--- Task prompt ---
I need the number of lines in the following entries that hold the word "paragraph", and no other text.

--- Records for this task ---
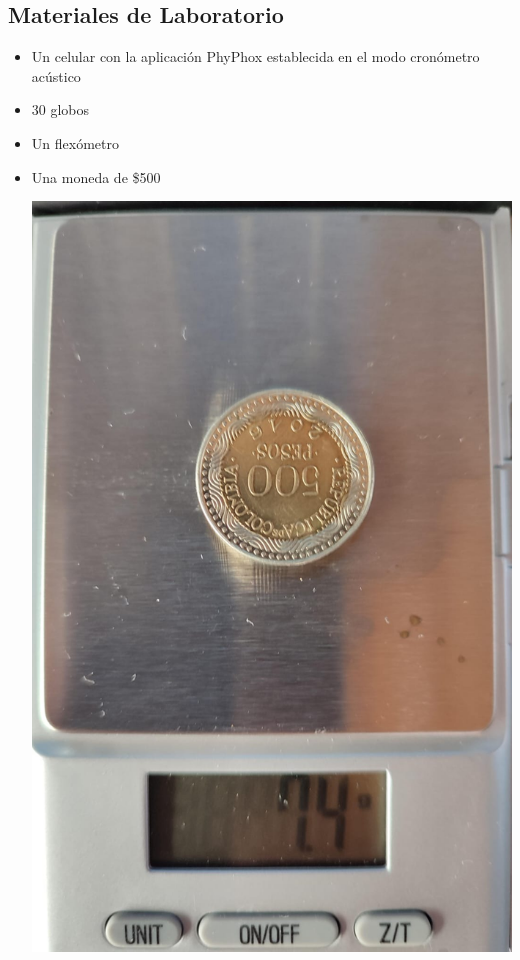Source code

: \begin{multicols}{2}
\section*{Materiales de Laboratorio}  
\begin{itemize}
    \item Un celular con la aplicación PhyPhox establecida en el modo cronómetro acústico
    \item 30 globos
    \item Un flexómetro
    \item Una moneda de \$500
    \begin{center}
        \includegraphics[scale=0.05]{fig/moneda.png}
    \end{center}

\end{itemize}
\end{multicols}
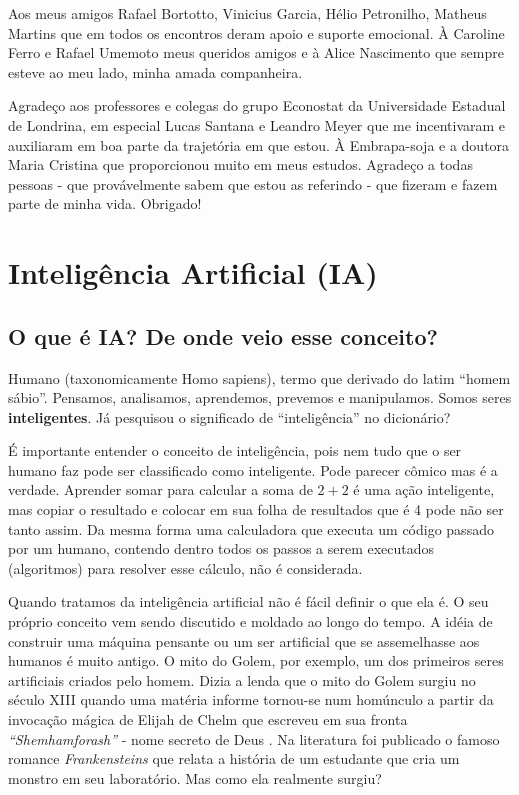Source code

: \documentclass[
  openany]{book}
\begin{document}
Aos meus amigos Rafael Bortotto, Vinicius Garcia, Hélio Petronilho, Matheus Martins que em todos os encontros deram apoio e suporte emocional. À Caroline Ferro e Rafael Umemoto meus queridos amigos e à Alice Nascimento que sempre esteve ao meu lado, minha amada companheira.

Agradeço aos professores e colegas do grupo Econostat da Universidade Estadual de Londrina, em especial Lucas Santana e Leandro Meyer que me incentivaram e auxiliaram em boa parte da trajetória em que estou. À Embrapa-soja e a doutora Maria Cristina que proporcionou muito em meus estudos. Agradeço a todas pessoas - que provávelmente sabem que estou as referindo - que fizeram e fazem parte de minha vida. Obrigado!

\hypertarget{i-a}{%
\chapter{Inteligência Artificial (IA)}\label{i-a}}

\hypertarget{o-que-uxe9-ia-de-onde-veio-esse-conceito}{%
\section{O que é IA? De onde veio esse conceito?}\label{o-que-uxe9-ia-de-onde-veio-esse-conceito}}

Humano (taxonomicamente Homo sapiens), termo que derivado do latim ``homem sábio''. Pensamos, analisamos, aprendemos, prevemos e manipulamos. Somos seres \textbf{inteligentes}. Já pesquisou o significado de ``inteligência'' no dicionário?

É importante entender o conceito de inteligência, pois nem tudo que o ser humano faz pode ser classificado como inteligente. Pode parecer cômico mas é a verdade. Aprender somar para calcular a soma de \(2+2\) é uma ação inteligente, mas copiar o resultado e colocar em sua folha de resultados que é 4 pode não ser tanto assim. Da mesma forma uma calculadora que executa um código passado por um humano, contendo dentro todos os passos a serem executados (algoritmos) para resolver esse cálculo, não é considerada.

Quando tratamos da inteligência artificial não é fácil definir o que ela é. O seu próprio conceito vem sendo discutido e moldado ao longo do tempo. A idéia de construir uma máquina pensante ou um ser artificial que se assemelhasse aos humanos é muito antigo. O mito do Golem, por exemplo, um dos primeiros seres artificiais criados pelo homem. Dizia a lenda que o mito do Golem surgiu no século XIII quando uma matéria informe tornou-se num homúnculo a partir da invocação mágica de Elijah de Chelm que escreveu em sua fronta \emph{``Shemhamforash''} - nome secreto de Deus \citep{moser2006golem}. Na literatura foi publicado o famoso romance \emph{Frankensteins} \citep{shelley1818frankenstein} que relata a história de um estudante que cria um monstro em seu laboratório. Mas como ela realmente surgiu?
\end{document}
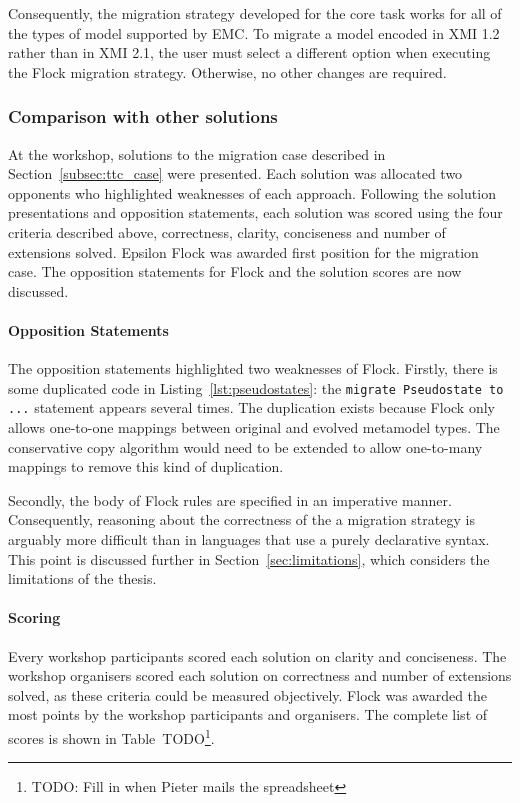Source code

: Consequently, the migration strategy developed for the core task works for all of the types of model supported by EMC. To migrate a model encoded in XMI 1.2 rather than in XMI 2.1, the user must select a different option when executing the Flock migration strategy. Otherwise, no other changes are required.

\subsubsection{Comparison with other solutions}
At the workshop, solutions to the migration case described in Section~\ref{subsec:ttc_case} were presented. Each solution was allocated two opponents who highlighted weaknesses of each approach. Following the solution presentations and opposition statements, each solution was scored using the four criteria described above, correctness, clarity, conciseness and number of extensions solved. Epsilon Flock was awarded first position for the migration case. The opposition statements for Flock and the solution scores are now discussed.

\paragraph{Opposition Statements} The opposition statements highlighted two weaknesses of Flock. Firstly, there is some duplicated code in Listing~\ref{lst:pseudostates}: the \texttt{migrate Pseudostate to ...} statement appears several times. The duplication exists because Flock only allows one-to-one mappings between original and evolved metamodel types. The conservative copy algorithm would need to be extended to allow one-to-many mappings to remove this kind of duplication.

Secondly, the body of Flock rules are specified in an imperative manner. Consequently, reasoning about the correctness of the a migration strategy is arguably more difficult than in languages that use a purely declarative syntax. This point is discussed further in Section~\ref{sec:limitations}, which considers the limitations of the thesis.

\paragraph{Scoring} Every workshop participants scored each solution on clarity and conciseness. The workshop organisers scored each solution on correctness and number of extensions solved, as these criteria could be measured objectively. Flock was awarded the most points by the workshop participants and organisers. The complete list of scores is shown in Table~TODO\footnote{TODO: Fill in when Pieter mails the spreadsheet}.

--- Response box ---
2